> [Exercise objective]:
Where does the string "texttt" appear? Copy every line of the entries below that holds it.
** Dataset records follows **
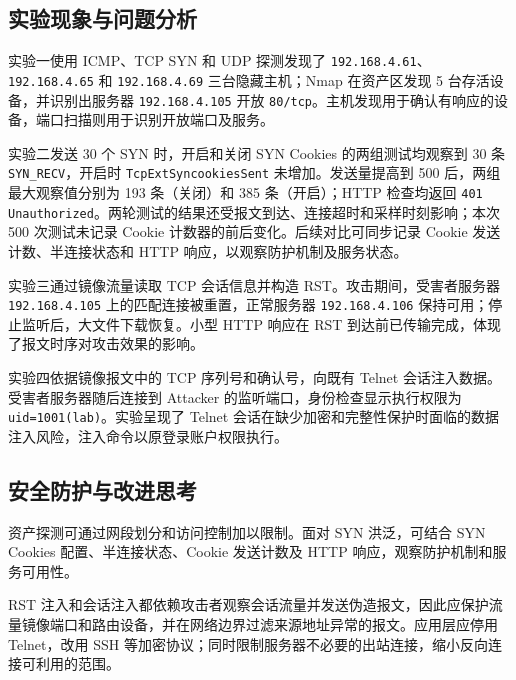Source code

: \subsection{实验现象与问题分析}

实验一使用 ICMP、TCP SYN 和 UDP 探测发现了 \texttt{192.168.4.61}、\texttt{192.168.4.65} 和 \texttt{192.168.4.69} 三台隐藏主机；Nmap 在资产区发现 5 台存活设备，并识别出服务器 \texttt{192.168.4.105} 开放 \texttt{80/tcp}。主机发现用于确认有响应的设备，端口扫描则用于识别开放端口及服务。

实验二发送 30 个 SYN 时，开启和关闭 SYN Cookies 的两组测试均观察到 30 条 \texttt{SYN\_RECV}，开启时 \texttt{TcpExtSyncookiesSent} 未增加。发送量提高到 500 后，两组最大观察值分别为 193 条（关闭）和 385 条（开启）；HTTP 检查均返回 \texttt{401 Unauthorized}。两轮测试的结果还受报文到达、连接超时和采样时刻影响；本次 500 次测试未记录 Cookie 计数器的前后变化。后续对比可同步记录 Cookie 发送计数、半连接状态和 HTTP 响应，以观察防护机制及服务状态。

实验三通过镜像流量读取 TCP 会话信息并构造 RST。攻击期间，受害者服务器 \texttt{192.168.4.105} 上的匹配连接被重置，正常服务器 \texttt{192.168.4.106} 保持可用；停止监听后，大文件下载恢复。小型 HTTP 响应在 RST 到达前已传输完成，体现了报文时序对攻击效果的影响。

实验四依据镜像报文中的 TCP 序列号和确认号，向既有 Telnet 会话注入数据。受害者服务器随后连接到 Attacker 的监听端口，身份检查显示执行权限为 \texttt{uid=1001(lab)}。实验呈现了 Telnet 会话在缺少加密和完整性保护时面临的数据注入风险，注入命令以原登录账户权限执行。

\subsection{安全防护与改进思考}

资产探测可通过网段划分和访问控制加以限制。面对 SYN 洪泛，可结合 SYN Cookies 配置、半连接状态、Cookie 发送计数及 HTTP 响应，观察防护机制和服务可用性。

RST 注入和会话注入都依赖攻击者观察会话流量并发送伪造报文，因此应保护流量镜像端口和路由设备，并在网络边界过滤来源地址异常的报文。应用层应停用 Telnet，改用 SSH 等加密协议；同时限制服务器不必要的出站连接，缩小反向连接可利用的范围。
** End of Dataset records **
> [Answer below]:
实验一使用 ICMP、TCP SYN 和 UDP 探测发现了 \texttt{192.168.4.61}、\texttt{192.168.4.65} 和 \texttt{192.168.4.69} 三台隐藏主机；Nmap 在资产区发现 5 台存活设备，并识别出服务器 \texttt{192.168.4.105} 开放 \texttt{80/tcp}。主机发现用于确认有响应的设备，端口扫描则用于识别开放端口及服务。
实验二发送 30 个 SYN 时，开启和关闭 SYN Cookies 的两组测试均观察到 30 条 \texttt{SYN\_RECV}，开启时 \texttt{TcpExtSyncookiesSent} 未增加。发送量提高到 500 后，两组最大观察值分别为 193 条（关闭）和 385 条（开启）；HTTP 检查均返回 \texttt{401 Unauthorized}。两轮测试的结果还受报文到达、连接超时和采样时刻影响；本次 500 次测试未记录 Cookie 计数器的前后变化。后续对比可同步记录 Cookie 发送计数、半连接状态和 HTTP 响应，以观察防护机制及服务状态。
实验三通过镜像流量读取 TCP 会话信息并构造 RST。攻击期间，受害者服务器 \texttt{192.168.4.105} 上的匹配连接被重置，正常服务器 \texttt{192.168.4.106} 保持可用；停止监听后，大文件下载恢复。小型 HTTP 响应在 RST 到达前已传输完成，体现了报文时序对攻击效果的影响。
实验四依据镜像报文中的 TCP 序列号和确认号，向既有 Telnet 会话注入数据。受害者服务器随后连接到 Attacker 的监听端口，身份检查显示执行权限为 \texttt{uid=1001(lab)}。实验呈现了 Telnet 会话在缺少加密和完整性保护时面临的数据注入风险，注入命令以原登录账户权限执行。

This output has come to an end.